THERE was a time when sometime farmer and business maverick John Elliott was going to Fosterise the world.
The big blue Australian logo turned up everywhere, from the Melbourne Cup to Monte Carlo.
But has it all come back to bite us on the agricultural backside?
Not only has a demerger of Foster's made the beer producer, and sometime wine maker, vulnerable to takeover, it also makes it just one of a rash of major Australian brands being, or potentially about to be, gobbled up by global heavyweights.
Viterra purchased ABB grain. Fellow Canadian Agrium snatched AWB - and got Landmark as part of the deal.
Before flogging off its commodity management business to Cargill.
Now Spain's Ebro wants NSW rice processor SunRice.
Middle East interests own a big slice of Australian Agricultural Company, the nation's biggest beef cattle herd.

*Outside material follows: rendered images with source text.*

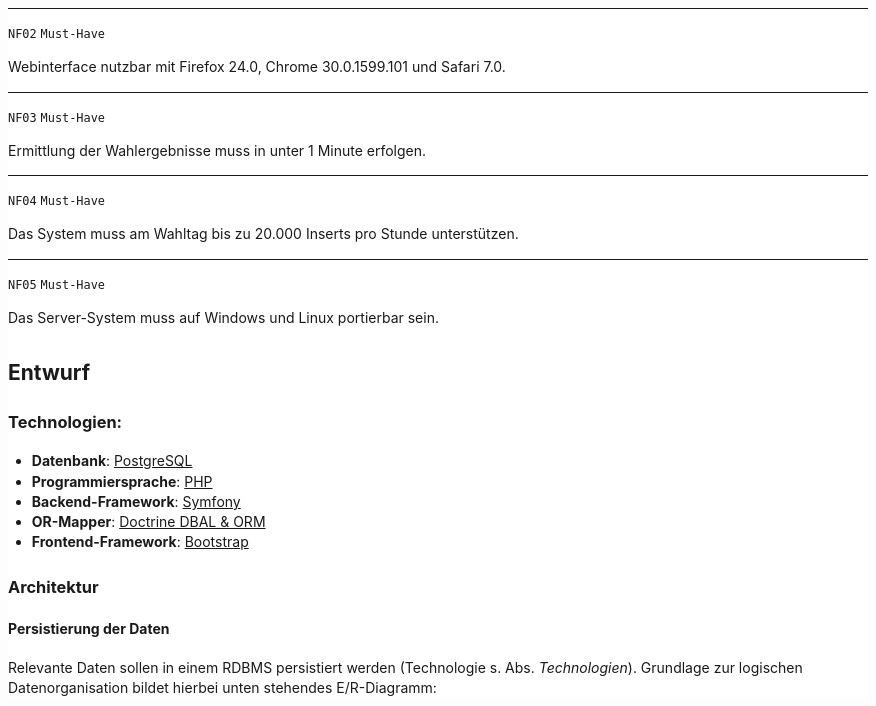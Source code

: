 -----

`NF02` `Must-Have`

Webinterface nutzbar mit Firefox 24.0, Chrome 30.0.1599.101 und Safari 7.0.

-----

`NF03` `Must-Have`

Ermittlung der Wahlergebnisse muss in unter 1 Minute erfolgen.

-----

`NF04` `Must-Have`

Das System muss am Wahltag bis zu 20.000 Inserts pro Stunde unterstützen.

-----

`NF05` `Must-Have`

Das Server-System muss auf Windows und Linux portierbar sein.

## Entwurf

### Technologien:

 - **Datenbank**: [PostgreSQL](http://www.postgresql.org/)
 - **Programmiersprache**: [PHP](http://php.net/)
 - **Backend-Framework**: [Symfony](http://symfony.com/)
 - **OR-Mapper**: [Doctrine DBAL & ORM](http://www.doctrine-project.org/)
 - **Frontend-Framework**: [Bootstrap](http://getbootstrap.com/)

### Architektur

#### Persistierung der Daten

Relevante Daten sollen in einem RDBMS persistiert werden (Technologie s. Abs. *Technologien*). Grundlage zur logischen Datenorganisation bildet hierbei unten stehendes E/R-Diagramm:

International buyers, led increasingly by China, are also buying up farming land.
Brazil's JBS Friboi almost overnight became Australia's biggest red-meat processor.
But beware Cargill - the world's second-largest beef trader - which last week took over 50 per cent of Teys and now controls 20 per cent of the Australian market.
The money in Australian agriculture is good and shareholders are swooning at the mega-millions. But is our agricultural independence being thrown out with the bath water? Almost certainly.
One of Australia's claims to global agricultural fame is that, given normal to good seasons, it is a surplus producer. Which, in a world searching for food security, makes us increasingly appealing.
So at what point is enough actually enough?
Are we able to maintain our own agribusiness and remain not just viable, but increasingly profitable as demanded by shareholders?
Do we need government intervention to provide balance or do we, as the economists would like us to believe, let market forces manage the market?
Whatever the decision, it will need to be made soon.